On Wed, 2013-11-20 at 23:15 +0530, Dhiru Kholia wrote:
> On 11/20/13 at 11:16am, David Smith wrote:
> > > On 11/20/13 at 09:27pm, Dhiru Kholia wrote:
> > > A list of packages which FTBFS is available at,
> > >
> > > http://people.fedoraproject.org/~halfie/rebuild-logs.txt
> >
> > Looking at the list, I see several (~17) packages with errors of the form:
> >
> > error: -Wformat-security ignored without -Wformat [-Werror=format-security]
> >
> > Which is an error, but not exactly what you are trying to catch. Got any
> > ideas on what is going on here?
> 
> Hi David,
> 
> Excellent catch!

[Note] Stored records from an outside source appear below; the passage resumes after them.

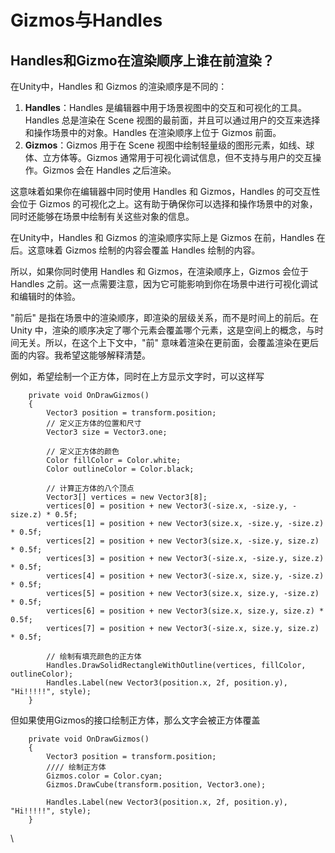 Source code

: # Gizmos与Handles

## Handles和Gizmo在渲染顺序上谁在前渲染？

在Unity中，Handles 和 Gizmos 的渲染顺序是不同的：

1. **Handles**：Handles 是编辑器中用于场景视图中的交互和可视化的工具。Handles 总是渲染在 Scene 视图的最前面，并且可以通过用户的交互来选择和操作场景中的对象。Handles 在渲染顺序上位于 Gizmos 前面。
2. **Gizmos**：Gizmos 用于在 Scene 视图中绘制轻量级的图形元素，如线、球体、立方体等。Gizmos 通常用于可视化调试信息，但不支持与用户的交互操作。Gizmos 会在 Handles 之后渲染。

这意味着如果你在编辑器中同时使用 Handles 和 Gizmos，Handles 的可交互性会位于 Gizmos 的可视化之上。这有助于确保你可以选择和操作场景中的对象，同时还能够在场景中绘制有关这些对象的信息。

在Unity中，Handles 和 Gizmos 的渲染顺序实际上是 Gizmos 在前，Handles 在后。这意味着 Gizmos 绘制的内容会覆盖 Handles 绘制的内容。

所以，如果你同时使用 Handles 和 Gizmos，在渲染顺序上，Gizmos 会位于 Handles 之前。这一点需要注意，因为它可能影响到你在场景中进行可视化调试和编辑时的体验。

&#x20;"前后" 是指在场景中的渲染顺序，即渲染的层级关系，而不是时间上的前后。在 Unity 中，渲染的顺序决定了哪个元素会覆盖哪个元素，这是空间上的概念，与时间无关。所以，在这个上下文中，"前" 意味着渲染在更前面，会覆盖渲染在更后面的内容。我希望这能够解释清楚。



例如，希望绘制一个正方体，同时在上方显示文字时，可以这样写

```
    private void OnDrawGizmos()
    {
        Vector3 position = transform.position;
        // 定义正方体的位置和尺寸
        Vector3 size = Vector3.one;

        // 定义正方体的颜色
        Color fillColor = Color.white;
        Color outlineColor = Color.black;

        // 计算正方体的八个顶点
        Vector3[] vertices = new Vector3[8];
        vertices[0] = position + new Vector3(-size.x, -size.y, -size.z) * 0.5f;
        vertices[1] = position + new Vector3(size.x, -size.y, -size.z) * 0.5f;
        vertices[2] = position + new Vector3(size.x, -size.y, size.z) * 0.5f;
        vertices[3] = position + new Vector3(-size.x, -size.y, size.z) * 0.5f;
        vertices[4] = position + new Vector3(-size.x, size.y, -size.z) * 0.5f;
        vertices[5] = position + new Vector3(size.x, size.y, -size.z) * 0.5f;
        vertices[6] = position + new Vector3(size.x, size.y, size.z) * 0.5f;
        vertices[7] = position + new Vector3(-size.x, size.y, size.z) * 0.5f;

        // 绘制有填充颜色的正方体
        Handles.DrawSolidRectangleWithOutline(vertices, fillColor, outlineColor);
        Handles.Label(new Vector3(position.x, 2f, position.y), "Hi!!!!!", style);
    }
```

但如果使用Gizmos的接口绘制正方体，那么文字会被正方体覆盖

```
    private void OnDrawGizmos()
    {
        Vector3 position = transform.position;
        //// 绘制正方体
        Gizmos.color = Color.cyan;
        Gizmos.DrawCube(transform.position, Vector3.one);

        Handles.Label(new Vector3(position.x, 2f, position.y), "Hi!!!!!", style);
    }
```

\
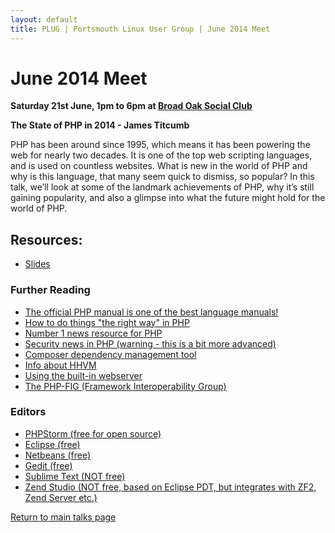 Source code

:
 ```yaml
---
layout: default
title: PLUG | Portsmouth Linux User Group | June 2014 Meet
---
```

<div>
	<h1>June 2014 Meet</h1>
	<p><b>Saturday 21st June, 1pm to 6pm at <a href="../venue.html">Broad Oak Social Club</a></b></p>
	<p><b class="blue">The State of PHP in 2014</b><b> - James Titcumb</b></p>
	<p> PHP has been around since 1995, which means it has been powering the web for nearly two decades. It is one of the top web
	scripting languages, and is used on countless websites. What is new in the world of PHP and why is this language, that many
	seem quick to dismiss, so popular? In this talk, we’ll look at some of the landmark achievements of PHP, why it’s still gaining
	popularity, and also a glimpse into what the future might hold for the world of PHP.</p>
	<h2>Resources:</h2>
	<ul class="talks">
		<li><a href="http://www.slideshare.net/asgrim1/the-state-of-php-2014-portsmouth-linux-user-group-6th-june-2014">Slides</a></li>
	</ul>
	<h3>Further Reading</h3>
	<ul class="talks">
		<li><a href="http://www.php.net/">The official PHP manual is one of the best language manuals!</a></li>
		<li><a href="http://www.phptherightway.com/">How to do things "the right way" in PHP</a></li>
		<li><a href="http://phpdeveloper.org/">Number 1 news resource for PHP</a></li>
		<li><a href="http://securingphp.com/">Security news in PHP (warning - this is a bit more advanced)</a></li>
		<li><a href="https://getcomposer.org/">Composer dependency management tool</a></li>
		<li><a href="http://hhvm.com/">Info about HHVM</a></li>
		<li><a href="http://www.php.net//manual/en/features.commandline.webserver.php">Using the built-in webserver</a></li>
		<li><a href="http://www.php-fig.org/">The PHP-FIG (Framework Interoperability Group)</a></li>
	</ul>
	<h3>Editors</h3>
	<ul class="talks">
		<li><a href="http://www.jetbrains.com/phpstorm/">PHPStorm (free for open source)</a></li>
		<li><a href="http://projects.eclipse.org/projects/tools.pdt">Eclipse (free)</a></li>
		<li><a href="https://netbeans.org/">Netbeans (free)</a></li>
		<li><a href="https://wiki.gnome.org/Apps/Gedit">Gedit (free)</a></li>
		<li><a href="http://www.sublimetext.com/">Sublime Text (NOT free)</a></li>
		<li><a href="http://www.zend.com/en/products/studio">
				Zend Studio (NOT free, based on Eclipse PDT, but integrates with ZF2, Zend Server etc.)</a></li>
	</ul>
	<p class="right"><a href="/talks/">Return to main talks page</a></p>
</div>
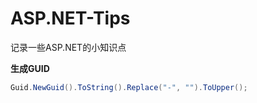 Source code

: # ASP.NET-Tips

记录一些ASP.NET的小知识点

**生成GUID**

```C#
Guid.NewGuid().ToString().Replace("-", "").ToUpper();
```
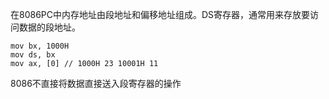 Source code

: 在8086PC中内存地址由段地址和偏移地址组成。DS寄存器，通常用来存放要访问数据的段地址。

```
mov bx, 1000H
mov ds, bx
mov ax, [0] // 1000H 23 10001H 11
```

8086不直接将数据直接送入段寄存器的操作

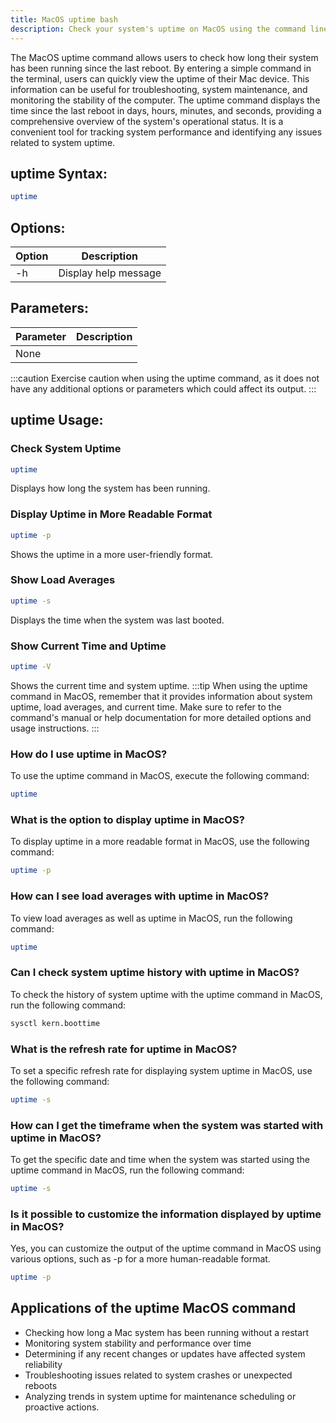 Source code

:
 ```yaml
---
title: MacOS uptime bash
description: Check your system's uptime on MacOS using the command line. Learn how to view the time since your computer was last rebooted with the uptime command.
---
```


The MacOS uptime command allows users to check how long their system has been running since the last reboot. By entering a simple command in the terminal, users can quickly view the uptime of their Mac device. This information can be useful for troubleshooting, system maintenance, and monitoring the stability of the computer. The uptime command displays the time since the last reboot in days, hours, minutes, and seconds, providing a comprehensive overview of the system's operational status. It is a convenient tool for tracking system performance and identifying any issues related to system uptime.

## uptime Syntax:
```bash
uptime
```

## Options:
| Option | Description                     |
|--------|---------------------------------|
| -h     | Display help message            |
  
## Parameters:
| Parameter | Description                 |
|-----------|-----------------------------|
| None      |                             |

:::caution
Exercise caution when using the uptime command, as it does not have any additional options or parameters which could affect its output.
:::
## uptime Usage:
### Check System Uptime
```bash
uptime
```
Displays how long the system has been running.

### Display Uptime in More Readable Format
```bash
uptime -p
```
Shows the uptime in a more user-friendly format.

### Show Load Averages
```bash
uptime -s
```
Displays the time when the system was last booted.

### Show Current Time and Uptime
```bash
uptime -V
```
Shows the current time and system uptime.
:::tip
When using the uptime command in MacOS, remember that it provides information about system uptime, load averages, and current time. Make sure to refer to the command's manual or help documentation for more detailed options and usage instructions.
:::

### How do I use uptime in MacOS?
To use the uptime command in MacOS, execute the following command:
```bash
uptime
```

### What is the option to display uptime in MacOS?
To display uptime in a more readable format in MacOS, use the following command:
```bash
uptime -p
```

### How can I see load averages with uptime in MacOS?
To view load averages as well as uptime in MacOS, run the following command:
```bash
uptime
```

### Can I check system uptime history with uptime in MacOS?
To check the history of system uptime with the uptime command in MacOS, run the following command:
```bash
sysctl kern.boottime
```

### What is the refresh rate for uptime in MacOS?
To set a specific refresh rate for displaying system uptime in MacOS, use the following command:
```bash
uptime -s
```

### How can I get the timeframe when the system was started with uptime in MacOS?
To get the specific date and time when the system was started using the uptime command in MacOS, run the following command:
```bash
uptime -s
```

### Is it possible to customize the information displayed by uptime in MacOS?
Yes, you can customize the output of the uptime command in MacOS using various options, such as -p for a more human-readable format.
```bash
uptime -p
```

## Applications of the uptime MacOS command

- Checking how long a Mac system has been running without a restart
- Monitoring system stability and performance over time
- Determining if any recent changes or updates have affected system reliability
- Troubleshooting issues related to system crashes or unexpected reboots
- Analyzing trends in system uptime for maintenance scheduling or proactive actions. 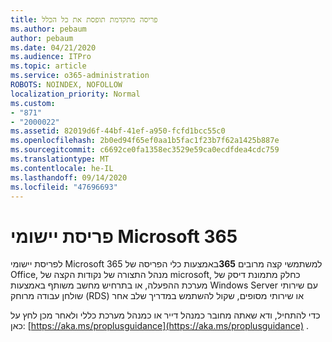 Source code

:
 ```yaml
---
title: פריסה מתקדמת תופסת את כל הכלל
ms.author: pebaum
author: pebaum
ms.date: 04/21/2020
ms.audience: ITPro
ms.topic: article
ms.service: o365-administration
ROBOTS: NOINDEX, NOFOLLOW
localization_priority: Normal
ms.custom:
- "871"
- "2000022"
ms.assetid: 82019d6f-44bf-41ef-a950-fcfd1bcc55c0
ms.openlocfilehash: 2b0ed94f65ef0aa1b5fac1f23b7f62a1425b887e
ms.sourcegitcommit: c6692ce0fa1358ec3529e59ca0ecdfdea4cdc759
ms.translationtype: MT
ms.contentlocale: he-IL
ms.lasthandoff: 09/14/2020
ms.locfileid: "47696693"
---
```

# <a name="deploy-microsoft-365-apps"></a>פריסת יישומי Microsoft 365

לפריסת יישומי Microsoft 365 למשתמשי קצה מרובים **365**באמצעות כלי הפריסה של Office, מנהל התצורה של נקודות הקצה של microsoft, כחלק מתמונת דיסק של מערכת ההפעלה, או בתרחיש מחשב משותף באמצעות Windows Server עם שירותי שולחן עבודה מרוחק (RDS) או שירותי מסופים, שקול להשתמש במדריך שלב אחר
  
כדי להתחיל, ודא שאתה מחובר כמנהל דייר או כמנהל מערכת כללי ולאחר מכן לחץ על כאן: [https://aka.ms/proplusguidance](https://aka.ms/proplusguidance) .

I took a quick look and it seems that these packages
> are trying to use custom compilation flags.
> 
> E.g. p0f-3.06b-3.fc20.src.rpm has a line which says,
> 
> BASIC_CFLAGS="-Wall -Wno-format -I/usr/local/include/ \
>               -I/opt/local/include/ -DVERSION=\"$VERSION\" $CFLAGS"
> 
> 
> The usage of hard-coded "-Wno-format" flag conflicts with our desired
> "-Werror=format-security" flag.
> [...]
> The very next project I am (and was) planning to work on, is to detect
> packages which try to use custom compilation flags ;)

elfutils seems to be in somewhat of the same situation, although
slightly different. Upstream does actually explicitly enable -Werror
-Wformat=2 for all files, but has 5 exceptions for which it uses
-Wno-format which then clashes with the setting of -Wformat-security.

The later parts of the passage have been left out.